**** Information given

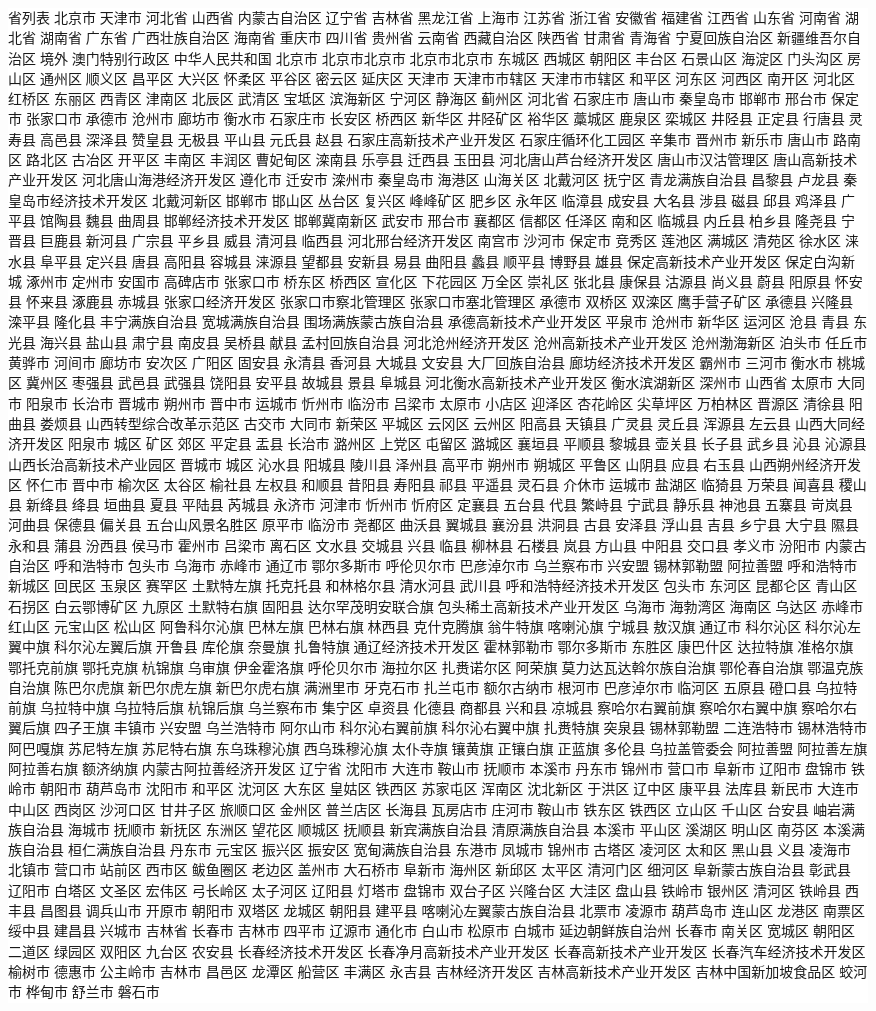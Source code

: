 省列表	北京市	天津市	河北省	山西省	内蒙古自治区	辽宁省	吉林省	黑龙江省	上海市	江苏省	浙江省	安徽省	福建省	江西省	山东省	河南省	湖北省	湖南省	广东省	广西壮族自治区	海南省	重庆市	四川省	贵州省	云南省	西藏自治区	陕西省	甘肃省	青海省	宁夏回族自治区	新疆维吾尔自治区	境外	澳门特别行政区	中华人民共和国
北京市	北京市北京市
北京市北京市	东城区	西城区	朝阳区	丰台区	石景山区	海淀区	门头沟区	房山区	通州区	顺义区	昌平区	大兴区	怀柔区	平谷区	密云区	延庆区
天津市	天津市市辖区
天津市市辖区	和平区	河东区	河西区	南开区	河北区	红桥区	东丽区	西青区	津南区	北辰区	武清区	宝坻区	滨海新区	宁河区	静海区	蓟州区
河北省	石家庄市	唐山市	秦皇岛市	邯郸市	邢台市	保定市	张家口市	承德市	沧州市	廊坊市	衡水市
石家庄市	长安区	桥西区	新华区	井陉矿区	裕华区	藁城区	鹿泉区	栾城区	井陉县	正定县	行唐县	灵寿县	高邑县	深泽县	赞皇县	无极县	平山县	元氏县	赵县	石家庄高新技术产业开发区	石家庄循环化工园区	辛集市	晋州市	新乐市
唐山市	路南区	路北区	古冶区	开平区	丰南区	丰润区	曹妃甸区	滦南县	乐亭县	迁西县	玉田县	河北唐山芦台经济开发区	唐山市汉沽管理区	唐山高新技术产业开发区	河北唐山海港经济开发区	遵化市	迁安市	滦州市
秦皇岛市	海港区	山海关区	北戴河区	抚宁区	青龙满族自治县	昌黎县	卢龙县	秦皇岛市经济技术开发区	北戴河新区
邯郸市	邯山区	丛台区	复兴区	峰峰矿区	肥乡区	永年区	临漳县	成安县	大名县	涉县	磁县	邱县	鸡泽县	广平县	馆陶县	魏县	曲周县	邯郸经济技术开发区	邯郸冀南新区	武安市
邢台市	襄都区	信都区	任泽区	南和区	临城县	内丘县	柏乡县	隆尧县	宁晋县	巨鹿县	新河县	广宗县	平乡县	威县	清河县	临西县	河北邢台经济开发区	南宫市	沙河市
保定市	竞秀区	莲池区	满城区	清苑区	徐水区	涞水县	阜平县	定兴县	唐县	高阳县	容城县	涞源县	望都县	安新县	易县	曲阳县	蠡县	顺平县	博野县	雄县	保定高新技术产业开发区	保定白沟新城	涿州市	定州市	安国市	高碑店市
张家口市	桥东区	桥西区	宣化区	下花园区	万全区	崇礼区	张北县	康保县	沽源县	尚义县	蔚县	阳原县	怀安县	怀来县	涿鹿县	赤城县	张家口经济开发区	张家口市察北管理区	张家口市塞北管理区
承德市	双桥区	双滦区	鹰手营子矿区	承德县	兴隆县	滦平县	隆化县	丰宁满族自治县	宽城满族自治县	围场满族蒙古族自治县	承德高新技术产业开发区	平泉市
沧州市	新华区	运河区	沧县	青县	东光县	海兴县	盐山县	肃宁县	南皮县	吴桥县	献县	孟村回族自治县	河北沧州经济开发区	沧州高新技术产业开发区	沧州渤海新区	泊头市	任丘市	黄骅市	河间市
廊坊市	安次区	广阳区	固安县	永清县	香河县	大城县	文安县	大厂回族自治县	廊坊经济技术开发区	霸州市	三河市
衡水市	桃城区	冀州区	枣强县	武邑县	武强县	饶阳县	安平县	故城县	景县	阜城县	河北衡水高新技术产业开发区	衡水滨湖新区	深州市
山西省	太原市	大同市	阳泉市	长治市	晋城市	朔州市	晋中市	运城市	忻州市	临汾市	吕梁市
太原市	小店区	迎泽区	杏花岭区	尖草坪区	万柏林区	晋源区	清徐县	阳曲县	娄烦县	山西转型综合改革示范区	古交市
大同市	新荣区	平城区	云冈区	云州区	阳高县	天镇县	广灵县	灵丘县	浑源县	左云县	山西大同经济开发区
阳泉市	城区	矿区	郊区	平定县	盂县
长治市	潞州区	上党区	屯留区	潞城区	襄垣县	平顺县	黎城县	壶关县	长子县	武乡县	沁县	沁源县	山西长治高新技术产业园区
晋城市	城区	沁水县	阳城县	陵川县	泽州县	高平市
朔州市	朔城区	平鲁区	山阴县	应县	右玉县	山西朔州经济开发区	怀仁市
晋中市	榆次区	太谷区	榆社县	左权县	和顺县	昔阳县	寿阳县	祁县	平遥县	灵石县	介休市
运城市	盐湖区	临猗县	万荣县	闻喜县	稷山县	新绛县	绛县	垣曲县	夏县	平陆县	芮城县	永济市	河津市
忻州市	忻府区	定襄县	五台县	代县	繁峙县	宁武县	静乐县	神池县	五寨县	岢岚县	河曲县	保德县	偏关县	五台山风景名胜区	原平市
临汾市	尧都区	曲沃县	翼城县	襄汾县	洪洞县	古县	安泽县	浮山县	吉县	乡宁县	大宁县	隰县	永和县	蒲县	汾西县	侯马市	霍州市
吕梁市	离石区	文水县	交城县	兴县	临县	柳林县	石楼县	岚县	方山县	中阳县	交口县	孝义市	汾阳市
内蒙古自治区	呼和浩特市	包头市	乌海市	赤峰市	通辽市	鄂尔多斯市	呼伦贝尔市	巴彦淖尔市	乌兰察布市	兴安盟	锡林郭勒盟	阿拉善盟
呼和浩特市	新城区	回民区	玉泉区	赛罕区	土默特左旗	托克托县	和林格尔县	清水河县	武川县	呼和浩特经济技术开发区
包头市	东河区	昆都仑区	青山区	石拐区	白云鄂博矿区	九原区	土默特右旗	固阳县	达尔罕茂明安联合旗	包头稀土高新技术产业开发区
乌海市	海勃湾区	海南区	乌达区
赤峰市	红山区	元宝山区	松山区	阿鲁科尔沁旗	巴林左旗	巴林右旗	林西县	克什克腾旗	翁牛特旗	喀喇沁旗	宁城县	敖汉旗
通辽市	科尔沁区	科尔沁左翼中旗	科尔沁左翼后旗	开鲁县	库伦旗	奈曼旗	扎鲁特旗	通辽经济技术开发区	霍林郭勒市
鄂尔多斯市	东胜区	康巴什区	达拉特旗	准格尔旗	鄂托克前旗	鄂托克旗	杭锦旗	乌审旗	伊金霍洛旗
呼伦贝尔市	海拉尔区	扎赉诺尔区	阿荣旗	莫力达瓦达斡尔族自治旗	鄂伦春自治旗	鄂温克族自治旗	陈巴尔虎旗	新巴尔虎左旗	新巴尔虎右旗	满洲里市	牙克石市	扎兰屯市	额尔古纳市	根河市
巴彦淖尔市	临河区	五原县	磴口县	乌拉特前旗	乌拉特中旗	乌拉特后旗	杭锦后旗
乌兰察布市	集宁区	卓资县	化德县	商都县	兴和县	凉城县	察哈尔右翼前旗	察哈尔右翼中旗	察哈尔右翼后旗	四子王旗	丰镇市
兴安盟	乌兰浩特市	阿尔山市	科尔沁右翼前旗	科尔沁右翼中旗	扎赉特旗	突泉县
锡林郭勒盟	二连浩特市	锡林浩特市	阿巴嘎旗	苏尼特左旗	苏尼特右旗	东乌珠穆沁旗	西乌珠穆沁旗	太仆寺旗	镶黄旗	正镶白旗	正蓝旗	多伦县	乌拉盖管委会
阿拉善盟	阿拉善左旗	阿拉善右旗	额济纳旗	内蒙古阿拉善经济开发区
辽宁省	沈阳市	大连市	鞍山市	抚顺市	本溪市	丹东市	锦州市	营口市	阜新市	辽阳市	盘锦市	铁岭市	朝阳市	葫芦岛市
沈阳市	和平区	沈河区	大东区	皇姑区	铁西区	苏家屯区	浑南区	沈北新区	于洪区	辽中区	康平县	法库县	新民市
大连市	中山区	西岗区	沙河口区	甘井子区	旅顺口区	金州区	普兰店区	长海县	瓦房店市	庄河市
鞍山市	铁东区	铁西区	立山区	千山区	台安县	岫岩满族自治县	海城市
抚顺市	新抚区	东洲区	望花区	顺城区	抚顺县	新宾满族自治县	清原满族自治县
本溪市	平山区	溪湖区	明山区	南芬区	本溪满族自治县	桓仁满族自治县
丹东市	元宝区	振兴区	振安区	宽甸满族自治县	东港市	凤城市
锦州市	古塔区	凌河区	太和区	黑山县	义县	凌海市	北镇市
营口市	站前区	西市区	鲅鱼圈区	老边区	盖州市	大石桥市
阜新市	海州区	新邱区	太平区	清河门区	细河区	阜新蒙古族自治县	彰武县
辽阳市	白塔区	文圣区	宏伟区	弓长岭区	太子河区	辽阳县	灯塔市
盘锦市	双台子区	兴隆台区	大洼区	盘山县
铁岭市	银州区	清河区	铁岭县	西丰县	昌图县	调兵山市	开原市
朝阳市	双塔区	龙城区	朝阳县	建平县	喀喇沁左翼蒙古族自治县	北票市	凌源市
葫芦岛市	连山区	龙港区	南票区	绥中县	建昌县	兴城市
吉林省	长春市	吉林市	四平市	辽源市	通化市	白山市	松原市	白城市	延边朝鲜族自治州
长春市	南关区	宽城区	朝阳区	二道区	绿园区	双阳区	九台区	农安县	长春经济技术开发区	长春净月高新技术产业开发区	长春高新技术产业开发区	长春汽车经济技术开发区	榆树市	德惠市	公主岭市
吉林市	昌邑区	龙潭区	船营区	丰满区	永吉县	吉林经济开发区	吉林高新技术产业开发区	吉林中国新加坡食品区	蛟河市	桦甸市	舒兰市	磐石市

********

> _Task objective_: The answer must consist of every line from the records above that holds "鄂尔多斯市".

> _Answer space_:
内蒙古自治区	呼和浩特市	包头市	乌海市	赤峰市	通辽市	鄂尔多斯市	呼伦贝尔市	巴彦淖尔市	乌兰察布市	兴安盟	锡林郭勒盟	阿拉善盟
鄂尔多斯市	东胜区	康巴什区	达拉特旗	准格尔旗	鄂托克前旗	鄂托克旗	杭锦旗	乌审旗	伊金霍洛旗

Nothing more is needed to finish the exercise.